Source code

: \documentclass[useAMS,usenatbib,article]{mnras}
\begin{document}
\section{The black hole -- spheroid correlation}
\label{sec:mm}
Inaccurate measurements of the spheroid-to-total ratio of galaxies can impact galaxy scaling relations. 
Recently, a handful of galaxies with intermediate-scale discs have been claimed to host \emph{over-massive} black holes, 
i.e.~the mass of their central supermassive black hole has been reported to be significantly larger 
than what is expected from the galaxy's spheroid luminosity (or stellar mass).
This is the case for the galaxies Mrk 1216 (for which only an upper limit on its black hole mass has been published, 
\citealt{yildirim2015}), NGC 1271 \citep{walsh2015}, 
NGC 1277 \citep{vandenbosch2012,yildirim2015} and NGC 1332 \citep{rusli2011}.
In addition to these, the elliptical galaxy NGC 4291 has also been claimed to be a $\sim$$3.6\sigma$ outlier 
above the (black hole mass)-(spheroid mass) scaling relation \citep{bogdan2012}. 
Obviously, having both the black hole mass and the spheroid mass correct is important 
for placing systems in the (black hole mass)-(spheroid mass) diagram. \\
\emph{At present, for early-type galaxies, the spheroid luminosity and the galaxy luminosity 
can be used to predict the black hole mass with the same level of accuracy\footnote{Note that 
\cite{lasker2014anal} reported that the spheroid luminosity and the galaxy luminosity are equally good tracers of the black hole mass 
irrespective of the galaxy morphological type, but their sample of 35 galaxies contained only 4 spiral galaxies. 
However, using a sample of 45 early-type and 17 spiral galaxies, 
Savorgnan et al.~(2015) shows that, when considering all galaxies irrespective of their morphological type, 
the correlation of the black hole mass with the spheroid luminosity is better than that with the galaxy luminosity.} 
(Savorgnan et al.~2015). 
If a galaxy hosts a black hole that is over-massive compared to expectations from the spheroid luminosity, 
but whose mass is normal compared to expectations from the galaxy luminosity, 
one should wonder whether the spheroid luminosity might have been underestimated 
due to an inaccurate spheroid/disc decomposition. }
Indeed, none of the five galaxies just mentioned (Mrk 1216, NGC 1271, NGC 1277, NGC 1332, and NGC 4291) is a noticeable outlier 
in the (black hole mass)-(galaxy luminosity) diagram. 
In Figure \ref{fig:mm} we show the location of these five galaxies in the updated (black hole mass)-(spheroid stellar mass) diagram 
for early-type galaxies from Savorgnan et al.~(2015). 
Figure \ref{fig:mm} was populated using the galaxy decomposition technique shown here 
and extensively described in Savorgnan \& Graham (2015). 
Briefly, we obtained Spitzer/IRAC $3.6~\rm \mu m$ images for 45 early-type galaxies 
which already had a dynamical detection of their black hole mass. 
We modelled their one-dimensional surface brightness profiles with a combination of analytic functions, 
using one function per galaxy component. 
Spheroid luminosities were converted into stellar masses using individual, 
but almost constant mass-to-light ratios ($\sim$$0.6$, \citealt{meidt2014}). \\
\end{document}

**Work to complete**
Copy exactly the stretch of data above from the line with "the correlation of" through the line with "Briefly, we obtained", and omit all other lines.

**The answer**
the correlation of the black hole mass with the spheroid luminosity is better than that with the galaxy luminosity.} 
(Savorgnan et al.~2015). 
If a galaxy hosts a black hole that is over-massive compared to expectations from the spheroid luminosity, 
but whose mass is normal compared to expectations from the galaxy luminosity, 
one should wonder whether the spheroid luminosity might have been underestimated 
due to an inaccurate spheroid/disc decomposition. }
Indeed, none of the five galaxies just mentioned (Mrk 1216, NGC 1271, NGC 1277, NGC 1332, and NGC 4291) is a noticeable outlier 
in the (black hole mass)-(galaxy luminosity) diagram. 
In Figure \ref{fig:mm} we show the location of these five galaxies in the updated (black hole mass)-(spheroid stellar mass) diagram 
for early-type galaxies from Savorgnan et al.~(2015). 
Figure \ref{fig:mm} was populated using the galaxy decomposition technique shown here 
and extensively described in Savorgnan \& Graham (2015). 
Briefly, we obtained Spitzer/IRAC $3.6~\rm \mu m$ images for 45 early-type galaxies 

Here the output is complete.